A serious threat to academic freedom in France

JVL Introduction

Some 100 French academics expressed their agreement when French Minister of Education, Jean-Michel Blanquer, declared that ‘indigenist, racialist, and “decolonial” ideologies,’ imported from North America, were responsible for ‘conditioning’ the violent extremism behind Samuel Paty’s assassination.

This is highly dangerous ground, heralding the launch of a McCarthyist process to be led by the French Ministry for Higher Education, Research and Innovation to weed out the wrong kind of thinking.

The authors of this open letter see this as “part of a global trend in which racism is protected as freedom of speech, while to express antiracist views is regarded as a violation of it”.

It is a perverse and ahistorical vision, in which critical research and teaching in the interests of learning from past injustices is portrayed as engaging in ‘anti-white racism’.

This article was originally published by openDemocracy on Thu 5 Nov 2020. Read the original here.

Open Letter: the threat of academic authoritarianism – international solidarity with antiracist academics in France

A critical response to the Manifesto signed by over 100 French academics and published in the newspaper Le Monde on 2 November 2020, after the assassination of the school teacher, Samuel Paty.

At a time of mounting racism, white supremacism, antisemitism and violent far-right extremism, academic freedom has come under attack.
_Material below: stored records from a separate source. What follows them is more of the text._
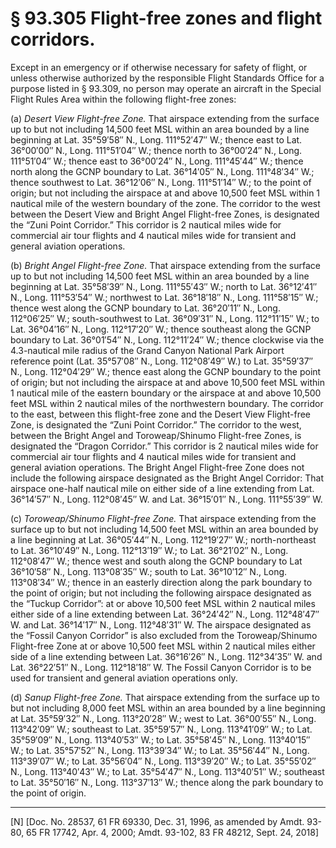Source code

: # § 93.305   Flight-free zones and flight corridors.

Except in an emergency or if otherwise necessary for safety of flight, or unless otherwise authorized by the responsible Flight Standards Office for a purpose listed in § 93.309, no person may operate an aircraft in the Special Flight Rules Area within the following flight-free zones:


(a) *Desert View Flight-free Zone.* That airspace extending from the surface up to but not including 14,500 feet MSL within an area bounded by a line beginning at Lat. 35°59′58″ N., Long. 111°52′47″ W.; thence east to Lat. 36°00′00″ N., Long. 111°51′04″ W.; thence north to 36°00′24″ N., Long. 111°51′04″ W.; thence east to 36°00′24″ N., Long. 111°45′44″ W.; thence north along the GCNP boundary to Lat. 36°14′05″ N., Long. 111°48′34″ W.; thence southwest to Lat. 36°12′06″ N., Long. 111°51′14″ W.; to the point of origin; but not including the airspace at and above 10,500 feet MSL within 1 nautical mile of the western boundary of the zone. The corridor to the west between the Desert View and Bright Angel Flight-free Zones, is designated the “Zuni Point Corridor.” This corridor is 2 nautical miles wide for commercial air tour flights and 4 nautical miles wide for transient and general aviation operations.


(b) *Bright Angel Flight-free Zone.* That airspace extending from the surface up to but not including 14,500 feet MSL within an area bounded by a line beginning at Lat. 35°58′39″ N., Long. 111°55′43″ W.; north to Lat. 36°12′41″ N., Long. 111°53′54″ W.; northwest to Lat. 36°18′18″ N., Long. 111°58′15″ W.; thence west along the GCNP boundary to Lat. 36°20′11″ N., Long. 112°06′25″ W.; south-southwest to Lat. 36°09′31″ N., Long. 112°11′15″ W.; to Lat. 36°04′16″ N., Long. 112°17′20″ W.; thence southeast along the GCNP boundary to Lat. 36°01′54″ N., Long. 112°11′24″ W.; thence clockwise via the 4.3-nautical mile radius of the Grand Canyon National Park Airport reference point (Lat. 35°57′08″ N., Long. 112°08′49″ W.) to Lat. 35°59′37″ N., Long. 112°04′29″ W.; thence east along the GCNP boundary to the point of origin; but not including the airspace at and above 10,500 feet MSL within 1 nautical mile of the eastern boundary or the airspace at and above 10,500 feet MSL within 2 nautical miles of the northwestern boundary. The corridor to the east, between this flight-free zone and the Desert View Flight-free Zone, is designated the “Zuni Point Corridor.” The corridor to the west, between the Bright Angel and Toroweap/Shinumo Flight-free Zones, is designated the “Dragon Corridor.” This corridor is 2 nautical miles wide for commercial air tour flights and 4 nautical miles wide for transient and general aviation operations. The Bright Angel Flight-free Zone does not include the following airspace designated as the Bright Angel Corridor: That airspace one-half nautical mile on either side of a line extending from Lat. 36°14′57″ N., Long. 112°08′45″ W. and Lat. 36°15′01″ N., Long. 111°55′39″ W. 


(c) *Toroweap/Shinumo Flight-free Zone.* That airspace extending from the surface up to but not including 14,500 feet MSL within an area bounded by a line beginning at Lat. 36°05′44″ N., Long. 112°19′27″ W.; north-northeast to Lat. 36°10′49″ N., Long. 112°13′19″ W.; to Lat. 36°21′02″ N., Long. 112°08′47″ W.; thence west and south along the GCNP boundary to Lat 36°10′58″ N., Long. 113°08′35″ W.; south to Lat. 36°10′12″ N., Long. 113°08′34″ W.; thence in an easterly direction along the park boundary to the point of origin; but not including the following airspace designated as the “Tuckup Corridor”: at or above 10,500 feet MSL within 2 nautical miles either side of a line extending between Lat. 36°24′42″ N., Long. 112°48′47″ W. and Lat. 36°14′17″ N., Long. 112°48′31″ W. The airspace designated as the “Fossil Canyon Corridor” is also excluded from the Toroweap/Shinumo Flight-free Zone at or above 10,500 feet MSL within 2 nautical miles either side of a line extending between Lat. 36°16′26″ N., Long. 112°34′35″ W. and Lat. 36°22′51″ N., Long. 112°18′18″ W. The Fossil Canyon Corridor is to be used for transient and general aviation operations only.


(d) *Sanup Flight-free Zone.* That airspace extending from the surface up to but not including 8,000 feet MSL within an area bounded by a line beginning at Lat. 35°59′32″ N., Long. 113°20′28″ W.; west to Lat. 36°00′55″ N., Long. 113°42′09″ W.; southeast to Lat. 35°59′57″ N., Long. 113°41′09″ W.; to Lat. 35°59′09″ N., Long. 113°40′53″ W.; to Lat. 35°58′45″ N., Long. 113°40′15″ W.; to Lat. 35°57′52″ N., Long. 113°39′34″ W.; to Lat. 35°56′44″ N., Long. 113°39′07″ W.; to Lat. 35°56′04″ N., Long. 113°39′20″ W.; to Lat. 35°55′02″ N., Long. 113°40′43″ W.; to Lat. 35°54′47″ N., Long. 113°40′51″ W.; southeast to Lat. 35°50′16″ N., Long. 113°37′13″ W.; thence along the park boundary to the point of origin.



---

[N] [Doc. No. 28537, 61 FR 69330, Dec. 31, 1996, as amended by Amdt. 93-80, 65 FR 17742, Apr. 4, 2000; Amdt. 93-102, 83 FR 48212, Sept. 24, 2018]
The freedom to teach and research the roots and trajectories of race and racism are being perversely blamed for the very phenomena they seek to better understand. Such is the contention of a manifesto signed by over 100 French academics and published in the newspaper Le Monde on 2 November 2020. Its signatories state their agreement with French Minister of Education, Jean-Michel Blanquer, that ‘indigenist, racialist, and “decolonial” ideologies,’ imported from North America, were responsible for ‘conditioning’ the violent extremist who assassinated school teacher, Samuel Paty, on 16 October 2020.

This claim is deeply disingenuous, and in a context where academics associated with critical race and decolonial research have recently received death threats, it is also profoundly dangerous. The scholars involved in this manifesto have readily sacrificed their credibility in order to further a manifestly false conflation between the study of racism in France and a politics of ‘Islamism’ and ‘anti-white hate’. They have launched it in a context where academic freedom in France is subject to open political interference, following a Senate amendment that redefines and limits it to being ‘exercised with respect for the values of the Republic’.

The manifesto proposes nothing short of a McCarthyist process to be led by the French Ministry for Higher Education, Research and Innovation to weed out ‘Islamist currents’ within universities, to take a clear position on the ‘ideologies that underpin them’, and to ‘engage universities in a struggle for secularism and the Republic’ by establishing a body responsible for dealing with cases that oppose ‘Republican principles and academic freedom’. The ‘Islamogauchiste’ tag (which conflates the words ‘Islam’ and ‘leftists’) is now widely used by members of the government, large sections of the media and hostile academics. It is reminiscent of the antisemitic ‘Judeo-Bolshevism’ accusation in the 1930s which blamed the spread of communism on Jews. The ‘Islamogauchiste’ notion is particularly pernicious as it voluntarily confuses Islam (and Muslims) with Jihadist Islamists. In other words, academics who point out racism against the Muslim minority in France are branded allies of Islamist terrorists and enemies of the nation.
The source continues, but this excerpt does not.